Maintenant, il est là…encore un peu avec moi…

Ma tante Laurence est là aussi, près de Papa…Elle est restée toute la nuit auprès de lui avec Maman. Elle est un peu la spécialiste  du bon Dieu. Elle est religieuse et est venue aider Maman… Le docteur est venu hier midi et après, Maman a arrêté la grosse pendule de l’entrée…Papa était mort, c’était sûr maintenant.

Et hier, elles nous ont mis dehors Marthe et moi, et nous ont envoyées chercher la Toinette pour les aider à préparer Papa, car toute la famille va venir lui dire un dernier « au revoir ». Papie Eugène et Mamie  vont revenir ce matin ; ils sont partis bien tard hier, tellement tristes  de notre malheur…

Maman est là et curieusement elle m’a pris fort tout contre elle, en me chuchotant des mots doux et des encouragements, comme si elle voulait les entendre, comme si elle avait aussi voulu que quelqu’un puisse les lui dire. Etrangement, le pot au feu sent bon…c’est Marthe qui le cuisine…Elle est souvent derrière les fourneaux.

«  Ton père aurait voulu que tous soient bien reçus dans sa maison…alors, bientôt tous vont être là, le corbillard va venir et on partira vers l’église. Après, on reviendra ici manger tous ensemble….Tu vas t’habiller maintenant…Marthe est déjà prête… »

Tout à coup, entendre cette voix claire, me donne des frissons…On n’a plus qu’elle ! Je viens de le comprendre avec effroi… Papa, il va partir. On va être toutes les trois….Seules ! Et les questions qui dansent dans ma tête…Vais-je rester ici…Qui va reprendre la forge de Papa ?...Pourrais-je continuer à apprendre la couture ?

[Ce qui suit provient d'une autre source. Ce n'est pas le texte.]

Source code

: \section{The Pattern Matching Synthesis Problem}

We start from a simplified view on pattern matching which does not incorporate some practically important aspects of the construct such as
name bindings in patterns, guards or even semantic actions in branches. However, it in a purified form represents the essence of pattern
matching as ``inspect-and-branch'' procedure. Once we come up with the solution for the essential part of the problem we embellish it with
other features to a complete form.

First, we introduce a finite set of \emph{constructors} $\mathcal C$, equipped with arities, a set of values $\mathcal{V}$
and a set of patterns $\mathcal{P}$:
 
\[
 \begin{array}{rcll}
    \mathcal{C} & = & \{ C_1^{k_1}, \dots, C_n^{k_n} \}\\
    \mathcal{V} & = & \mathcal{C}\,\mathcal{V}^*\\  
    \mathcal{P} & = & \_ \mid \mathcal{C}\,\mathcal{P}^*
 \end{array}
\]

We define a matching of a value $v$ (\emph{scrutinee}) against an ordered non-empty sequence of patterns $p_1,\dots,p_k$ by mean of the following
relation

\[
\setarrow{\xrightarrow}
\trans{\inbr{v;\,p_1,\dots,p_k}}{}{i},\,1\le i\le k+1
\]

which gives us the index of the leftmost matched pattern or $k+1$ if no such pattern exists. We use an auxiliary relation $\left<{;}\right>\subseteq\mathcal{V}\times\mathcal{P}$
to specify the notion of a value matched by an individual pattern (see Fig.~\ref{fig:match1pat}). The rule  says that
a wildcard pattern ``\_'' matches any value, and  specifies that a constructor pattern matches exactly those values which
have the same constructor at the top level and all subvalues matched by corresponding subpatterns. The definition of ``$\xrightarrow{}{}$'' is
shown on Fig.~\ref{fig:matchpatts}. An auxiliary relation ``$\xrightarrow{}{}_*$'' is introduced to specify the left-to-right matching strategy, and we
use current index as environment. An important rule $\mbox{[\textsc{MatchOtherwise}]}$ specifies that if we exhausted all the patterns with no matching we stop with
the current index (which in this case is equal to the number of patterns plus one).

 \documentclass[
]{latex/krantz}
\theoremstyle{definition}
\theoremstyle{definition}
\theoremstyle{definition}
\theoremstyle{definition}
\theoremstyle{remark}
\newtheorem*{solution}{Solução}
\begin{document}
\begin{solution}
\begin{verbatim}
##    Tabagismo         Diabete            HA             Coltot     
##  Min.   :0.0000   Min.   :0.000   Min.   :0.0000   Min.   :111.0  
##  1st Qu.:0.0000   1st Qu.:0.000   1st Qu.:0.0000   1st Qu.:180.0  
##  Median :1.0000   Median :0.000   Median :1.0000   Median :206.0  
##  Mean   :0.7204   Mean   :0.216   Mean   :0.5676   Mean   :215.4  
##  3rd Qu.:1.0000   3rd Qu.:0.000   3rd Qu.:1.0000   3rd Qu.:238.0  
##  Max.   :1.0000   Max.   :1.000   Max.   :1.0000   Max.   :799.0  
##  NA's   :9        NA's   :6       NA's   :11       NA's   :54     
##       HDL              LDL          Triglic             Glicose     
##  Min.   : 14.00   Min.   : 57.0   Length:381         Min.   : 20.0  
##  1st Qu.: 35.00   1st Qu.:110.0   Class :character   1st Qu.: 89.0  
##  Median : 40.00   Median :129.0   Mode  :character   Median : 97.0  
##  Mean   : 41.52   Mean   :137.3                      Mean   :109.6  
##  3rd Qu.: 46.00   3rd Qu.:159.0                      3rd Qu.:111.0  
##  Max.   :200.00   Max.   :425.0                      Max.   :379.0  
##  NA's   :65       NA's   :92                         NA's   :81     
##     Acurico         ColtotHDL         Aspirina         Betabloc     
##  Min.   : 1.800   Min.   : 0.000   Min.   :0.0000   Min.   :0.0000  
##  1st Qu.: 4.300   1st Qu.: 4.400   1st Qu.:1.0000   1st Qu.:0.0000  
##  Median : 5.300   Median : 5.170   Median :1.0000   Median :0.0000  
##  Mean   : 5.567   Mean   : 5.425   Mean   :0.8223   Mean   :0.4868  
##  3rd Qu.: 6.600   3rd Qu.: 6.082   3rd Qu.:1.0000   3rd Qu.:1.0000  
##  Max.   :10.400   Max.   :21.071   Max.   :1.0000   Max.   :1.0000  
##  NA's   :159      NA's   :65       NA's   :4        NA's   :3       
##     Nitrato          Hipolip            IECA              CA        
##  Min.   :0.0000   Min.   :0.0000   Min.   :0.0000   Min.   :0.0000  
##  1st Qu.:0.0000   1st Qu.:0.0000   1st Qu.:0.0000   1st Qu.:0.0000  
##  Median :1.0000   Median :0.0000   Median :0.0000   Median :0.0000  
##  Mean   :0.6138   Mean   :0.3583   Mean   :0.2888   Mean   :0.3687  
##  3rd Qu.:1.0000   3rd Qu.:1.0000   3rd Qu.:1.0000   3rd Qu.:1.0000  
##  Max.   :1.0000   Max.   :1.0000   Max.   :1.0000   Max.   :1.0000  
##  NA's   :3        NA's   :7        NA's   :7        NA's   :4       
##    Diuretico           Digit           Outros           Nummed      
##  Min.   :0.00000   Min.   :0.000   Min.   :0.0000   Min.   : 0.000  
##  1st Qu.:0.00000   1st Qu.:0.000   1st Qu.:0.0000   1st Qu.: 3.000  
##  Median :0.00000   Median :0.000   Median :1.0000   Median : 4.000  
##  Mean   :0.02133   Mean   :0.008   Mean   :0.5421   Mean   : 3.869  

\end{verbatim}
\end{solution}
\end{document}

Je suis arpette dans un atelier où je vois tellement de choses d’un autre  Monde, et je suis avec Juliette mon amie de toujours. Elle habite au fond de la rue Poccard… Le matin, elle vient me chercher pour partir ensemble à l’atelier. C’est chez Moline, un gros atelier, avec de nombreuses ouvrières. Il y en a qui fabrique les tissus…Moi, je suis dans l’atelier des robes de mariés…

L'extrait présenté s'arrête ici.